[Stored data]
[Start of Attachment]

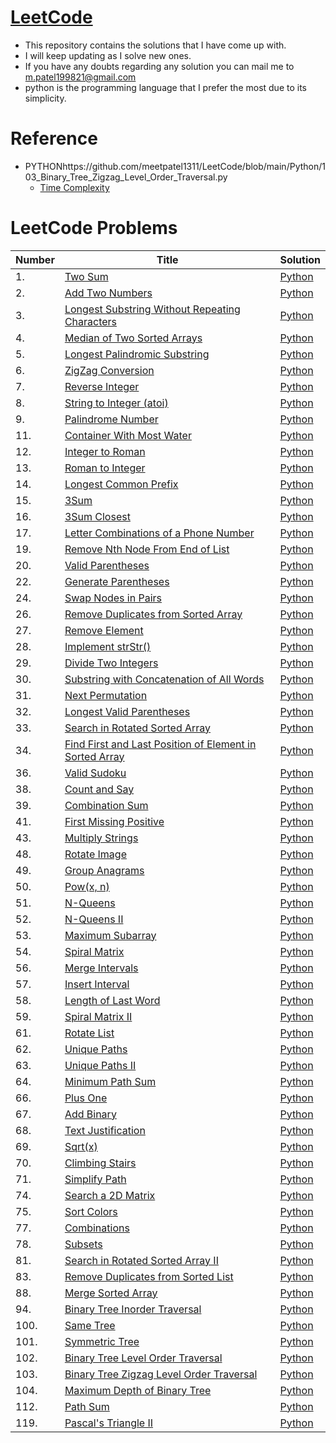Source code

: # [LeetCode](https://leetcode.com/problemset/all/)
+ This repository contains the solutions that I have come up with.
+ I will keep updating as I solve new ones.
+ If you have any doubts regarding any solution you can mail me to m.patel199821@gmail.com
+ python is the programming language that I prefer the most due to its simplicity.

# Reference
* PYTHONhttps://github.com/meetpatel1311/LeetCode/blob/main/Python/103_Binary_Tree_Zigzag_Level_Order_Traversal.py
    * [Time Complexity](https://wiki.python.org/moin/TimeComplexity)
   
# LeetCode Problems

|  Number | Title  | Solution  |
|---|---|---|
|1. |  [Two Sum](https://leetcode.com/problems/two-sum/)  | [Python](https://github.com/meetpatel1311/LeetCode/blob/main/Python/1.Two%20Sum.py)  |
|2. | [Add Two Numbers](https://leetcode.com/problems/add-two-numbers/)  | [Python](https://github.com/meetpatel1311/LeetCode/blob/main/Python/2.%20Add%20Two%20Numbers.py)  |
|3. | [Longest Substring Without Repeating Characters](https://leetcode.com/problems/longest-substring-without-repeating-characters/)  | [Python](https://github.com/meetpatel1311/LeetCode/blob/main/Python/3.%20Longest%20Substring%20Without%20Repeating%20Characters.py)  |
|4. | [Median of Two Sorted Arrays](https://leetcode.com/problems/median-of-two-sorted-arrays/)  | [Python](https://github.com/meetpatel1311/LeetCode/blob/main/Python/4.%20Median%20of%20Two%20Sorted%20Arrays.py)  |
|5. | [ Longest Palindromic Substring](https://leetcode.com/problems/longest-palindromic-substring/)  | [Python](https://github.com/meetpatel1311/LeetCode/blob/main/Python/5.%20Longest%20Palindromic%20Substring.py)  |
|6. | [ ZigZag Conversion](https://leetcode.com/problems/zigzag-conversion/)  | [Python](https://github.com/meetpatel1311/LeetCode/blob/main/Python/6.%20ZigZag%20Conversion.py)  |
|7. |[ Reverse Integer](https://leetcode.com/problems/reverse-integer/)    | [Python](https://github.com/meetpatel1311/LeetCode/blob/main/Python/7.%20Reverse%20Integer.py)|
|8. |[ String to Integer (atoi)](https://leetcode.com/problems/string-to-integer-atoi/)    | [Python](https://github.com/meetpatel1311/LeetCode/blob/main/Python/8.%20String%20to%20Integer%20(atoi).py)|
|9. |[ Palindrome Number](https://leetcode.com/problems/palindrome-number/)    | [Python](https://github.com/meetpatel1311/LeetCode/blob/main/Python/9.%20Palindrome%20Number.py)|
|11.| [ Container With Most Water](https://leetcode.com/problems/container-with-most-water/)  | [Python](https://github.com/meetpatel1311/LeetCode/blob/main/Python/11.%20Container%20With%20Most%20Water.py)  |
|12.| [Integer to Roman](https://leetcode.com/problems/integer-to-roman/)  | [Python](https://github.com/meetpatel1311/LeetCode/blob/main/Python/12.%20Integer%20to%20Roman.py)  |
|13.|[Roman to Integer](https://leetcode.com/problems/roman-to-integer/)|[Python](https://github.com/meetpatel1311/LeetCode/blob/main/Python/13.%20Roman%20to%20Integer.py)|
|14.|[Longest Common Prefix](https://leetcode.com/problems/longest-common-prefix/)|[Python](https://github.com/meetpatel1311/LeetCode/blob/main/Python/14.%20Longest%20Common%20Prefix.py)|
|15.|[3Sum](https://leetcode.com/problems/3sum/)|[Python](https://github.com/meetpatel1311/LeetCode/blob/main/Python/15.%203Sum.py)|
|16.|[3Sum Closest](https://leetcode.com/problems/3sum-closest/)|[Python](https://github.com/meetpatel1311/LeetCode/blob/main/Python/16.%203Sum%20Closest.py)|
|17.|[Letter Combinations of a Phone Number](https://leetcode.com/problems/letter-combinations-of-a-phone-number/)|[Python](https://github.com/meetpatel1311/LeetCode/blob/main/Python/17_Letter_Combinations_of_a_Phone_Number.py)|
|19.|[Remove Nth Node From End of List](https://leetcode.com/problems/remove-nth-node-from-end-of-list/)|[Python](https://github.com/meetpatel1311/LeetCode/blob/main/Python/19_Remove_Nth_Node_From_End_of_List.py)|
|20.|[Valid Parentheses](https://leetcode.com/problems/valid-parentheses/)|[Python](https://github.com/meetpatel1311/LeetCode/blob/main/Python/20_Valid_Parentheses.py)|
|22.|[Generate Parentheses](https://leetcode.com/problems/generate-parentheses/)|[Python](https://github.com/meetpatel1311/LeetCode/blob/main/Python/22_Generate_Parentheses.py)|
|24.|[Swap Nodes in Pairs](https://leetcode.com/problems/swap-nodes-in-pairs/)|[Python](https://github.com/meetpatel1311/LeetCode/blob/main/Python/24_Swap_Nodes_in_Pairs.py)|
|26.|[Remove Duplicates from Sorted Array](https://leetcode.com/problems/remove-duplicates-from-sorted-array/)|[Python](https://github.com/meetpatel1311/LeetCode/blob/main/Python/26_Remove_Duplicates_from_Sorted_Array.py)|
|27.|[Remove Element](https://leetcode.com/problems/remove-element/)|[Python](https://github.com/meetpatel1311/LeetCode/blob/main/Python/27_Remove_Element.py)|
|28.|[Implement strStr()](https://leetcode.com/problems/implement-strstr/)|[Python](https://github.com/meetpatel1311/LeetCode/blob/main/Python/28_Implement_strStr.py)|
|29.|[Divide Two Integers](https://leetcode.com/problems/divide-two-integers/)|[Python](https://github.com/meetpatel1311/LeetCode/blob/main/Python/29_Divide_Two_Integers.py)|
|30.|[Substring with Concatenation of All Words](https://leetcode.com/problems/substring-with-concatenation-of-all-words/)|[Python](https://github.com/meetpatel1311/LeetCode/blob/main/Python/30_Substring_with_Concatenation_of_All_Words.py)|
|31.|[Next Permutation](https://leetcode.com/problems/next-permutation/)|[Python](https://github.com/meetpatel1311/LeetCode/blob/main/Python/31_Next_Permutation.py)|
|32.|[Longest Valid Parentheses](https://leetcode.com/problems/longest-valid-parentheses/)|[Python](https://github.com/meetpatel1311/LeetCode/blob/main/Python/32_Longest_Valid_Parentheses.py)|
|33.|[Search in Rotated Sorted Array](https://leetcode.com/problems/search-in-rotated-sorted-array/)|[Python](https://github.com/meetpatel1311/LeetCode/blob/main/Python/33_Search_in_Rotated_Sorted_Array.py)|
|34.|[Find First and Last Position of Element in Sorted Array](https://leetcode.com/problems/find-first-and-last-position-of-element-in-sorted-array/)|[Python](https://github.com/meetpatel1311/LeetCode/blob/main/Python/34_Find_First_and_Last_Position_of_Element_in_Sorted_Array.py)|
|36.|[Valid Sudoku](https://leetcode.com/problems/valid-sudoku/)|[Python](https://github.com/meetpatel1311/LeetCode/blob/main/Python/36_Valid_Sudoku.py)|
|38.|[Count and Say](https://leetcode.com/problems/count-and-say/)|[Python](https://github.com/meetpatel1311/LeetCode/blob/main/Python/38_Count_and_Say.py)|
|39.|[Combination Sum](https://leetcode.com/problems/combination-sum/)|[Python](https://github.com/meetpatel1311/LeetCode/blob/main/Python/39_Combination_Sum.py)|
|41.|[First Missing Positive](https://leetcode.com/problems/first-missing-positive/)|[Python](https://github.com/meetpatel1311/LeetCode/blob/main/Python/41_First_Missing_Positive.py)|
|43.|[Multiply Strings](https://leetcode.com/problems/multiply-strings/)|[Python](https://github.com/meetpatel1311/LeetCode/blob/main/Python/43_Multiply_Strings.py)|
|48.|[Rotate Image](https://leetcode.com/problems/rotate-image/)|[Python](https://github.com/meetpatel1311/LeetCode/blob/main/Python/48_Rotate_Image.py)|
|49.|[Group Anagrams](https://leetcode.com/problems/group-anagrams/)|[Python](https://github.com/meetpatel1311/LeetCode/blob/main/Python/49_Group_Anagrams.py)|
|50.|[Pow(x, n)](https://leetcode.com/problems/powx-n/)|[Python](https://github.com/meetpatel1311/LeetCode/blob/main/Python/50_Pow(x%2C%20n).py)|
|51.|[N-Queens](https://leetcode.com/problems/n-queens/)|[Python](https://github.com/meetpatel1311/LeetCode/blob/main/Python/51_N-Queens.py)|
|52.|[N-Queens II](https://leetcode.com/problems/n-queens-ii/)|[Python](https://github.com/meetpatel1311/LeetCode/blob/main/Python/52_N-Queens_II.py)|
|53.|[Maximum Subarray](https://leetcode.com/problems/maximum-subarray/)|[Python](https://github.com/meetpatel1311/LeetCode/blob/main/Python/53_Maximum_Subarray.py)|
|54.|[Spiral Matrix](https://leetcode.com/problems/spiral-matrix/)|[Python](https://github.com/meetpatel1311/LeetCode/blob/main/Python/54_Spiral_Matrix.py)|
|56.|[Merge Intervals](https://leetcode.com/problems/merge-intervals/)|[Python](https://github.com/meetpatel1311/LeetCode/blob/main/Python/56_Merge_Intervals.py)|
|57.|[Insert Interval](https://leetcode.com/problems/insert-interval/)|[Python](https://github.com/meetpatel1311/LeetCode/blob/main/Python/57_Insert_Interval.py)|
|58.|[Length of Last Word](https://leetcode.com/problems/length-of-last-word/)|[Python](https://github.com/meetpatel1311/LeetCode/blob/main/Python/58_Length_of_Last_Word.py)|
|59.|[Spiral Matrix II](https://leetcode.com/problems/spiral-matrix-ii/)|[Python](https://github.com/meetpatel1311/LeetCode/blob/main/Python/59_Spiral_Matrix_II.py)|
|61.|[Rotate List](https://leetcode.com/problems/rotate-list/)|[Python](https://github.com/meetpatel1311/LeetCode/blob/main/Python/61_Rotate_List.py)|
|62.|[Unique Paths](https://leetcode.com/problems/unique-paths/)|[Python](https://github.com/meetpatel1311/LeetCode/blob/main/Python/62_Unique_Paths.py)|
|63.|[Unique Paths II](https://leetcode.com/problems/unique-paths-ii/)|[Python](https://github.com/meetpatel1311/LeetCode/blob/main/Python/63_Unique_Paths_II.py)|
|64.|[Minimum Path Sum](https://leetcode.com/problems/minimum-path-sum/)|[Python](https://github.com/meetpatel1311/LeetCode/blob/main/Python/64_Minimum_Path_Sum.py)|
|66.|[Plus One](https://leetcode.com/problems/plus-one/)|[Python](https://github.com/meetpatel1311/LeetCode/blob/main/Python/66_Plus_One.py)|
|67.|[Add Binary](https://leetcode.com/problems/add-binary/)|[Python](https://github.com/meetpatel1311/LeetCode/blob/main/Python/67_Add_Binary.py)|
|68.|[Text Justification](https://leetcode.com/problems/text-justification/)|[Python](https://github.com/meetpatel1311/LeetCode/blob/main/Python/68_Text_Justification.py)|
|69.|[Sqrt(x)](https://leetcode.com/problems/sqrtx/)|[Python](https://github.com/meetpatel1311/LeetCode/blob/main/Python/70_Climbing_Stairs.py)|
|70.|[Climbing Stairs](https://leetcode.com/problems/climbing-stairs/)|[Python](https://github.com/meetpatel1311/LeetCode/blob/main/Python/69_Sqrt(x).py)|
|71.|[Simplify Path](https://leetcode.com/problems/simplify-path/)|[Python](https://github.com/meetpatel1311/LeetCode/blob/main/Python/71_Simplify_Path.py)|
|74.|[Search a 2D Matrix](https://leetcode.com/problems/search-a-2d-matrix/)|[Python](https://github.com/meetpatel1311/LeetCode/blob/main/Python/74_Search_a_2D_Matrix.py)|
|75.|[Sort Colors](https://leetcode.com/problems/sort-colors/)|[Python](https://github.com/meetpatel1311/LeetCode/blob/main/Python/75_Sort_Colors.py)|
|77.|[Combinations](https://leetcode.com/problems/combinations/)|[Python](https://github.com/meetpatel1311/LeetCode/blob/main/Python/77_Combinations.py)|
|78.|[Subsets](https://leetcode.com/problems/subsets/)|[Python](https://github.com/meetpatel1311/LeetCode/blob/main/Python/78_Subsets.py)|
|81.|[Search in Rotated Sorted Array II](https://leetcode.com/problems/search-in-rotated-sorted-array-ii/)|[Python](https://github.com/meetpatel1311/LeetCode/blob/main/Python/81_Search_in_Rotated_Sorted_Array_II.py)|
|83.|[Remove Duplicates from Sorted List](https://leetcode.com/problems/remove-duplicates-from-sorted-list/)|[Python](https://github.com/meetpatel1311/LeetCode/blob/main/Python/83_Remove_Duplicates_from_Sorted_List.py)|
|88.|[Merge Sorted Array](https://leetcode.com/problems/merge-sorted-array/)|[Python](https://github.com/meetpatel1311/LeetCode/blob/main/Python/88_Merge_Sorted_Array.py)|
|94.|[Binary Tree Inorder Traversal](https://leetcode.com/problems/binary-tree-inorder-traversal/)|[Python](https://github.com/meetpatel1311/LeetCode/blob/main/Python/94_Binary_Tree_Inorder_Traversal.py)|
|100.|[Same Tree](https://leetcode.com/problems/same-tree/)|[Python](https://github.com/meetpatel1311/LeetCode/blob/main/Python/100_Same_Tree.py)|
|101.|[Symmetric Tree](https://leetcode.com/problems/symmetric-tree/)|[Python](https://github.com/meetpatel1311/LeetCode/blob/main/Python/101_Symmetric_Tree.py)|
|102.|[Binary Tree Level Order Traversal](https://leetcode.com/problems/binary-tree-level-order-traversal/)|[Python](https://github.com/meetpatel1311/LeetCode/blob/main/Python/102_Binary_Tree_Level_Order_Traversal.py)|
|103.|[Binary Tree Zigzag Level Order Traversal](https://leetcode.com/submissions/detail/370034673/)|[Python](https://github.com/meetpatel1311/LeetCode/blob/main/Python/103_Binary_Tree_Zigzag_Level_Order_Traversal.py)|
|104.|[Maximum Depth of Binary Tree](https://leetcode.com/problems/maximum-depth-of-binary-tree/)|[Python](https://github.com/meetpatel1311/LeetCode/blob/main/Python/104_Maximum_Depth_of_Binary_Tree.py)|
|112.|[Path Sum](https://leetcode.com/problems/path-sum/)|[Python](https://github.com/meetpatel1311/LeetCode/blob/main/Python/112_Path_Sum.py)|
|119.|[Pascal's Triangle II](https://leetcode.com/problems/pascals-triangle-ii/)|[Python](https://github.com/meetpatel1311/LeetCode/blob/main/Python/119_Pascal's_Triangle.py)|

[End of Attachment]

■ What you need to do:
The required output is every line of the entries, starting at the one that contains "Depth of Binary" and ending at the last, copied exactly.

■ Answer box:
|104.|[Maximum Depth of Binary Tree](https://leetcode.com/problems/maximum-depth-of-binary-tree/)|[Python](https://github.com/meetpatel1311/LeetCode/blob/main/Python/104_Maximum_Depth_of_Binary_Tree.py)|
|112.|[Path Sum](https://leetcode.com/problems/path-sum/)|[Python](https://github.com/meetpatel1311/LeetCode/blob/main/Python/112_Path_Sum.py)|
|119.|[Pascal's Triangle II](https://leetcode.com/problems/pascals-triangle-ii/)|[Python](https://github.com/meetpatel1311/LeetCode/blob/main/Python/119_Pascal's_Triangle.py)|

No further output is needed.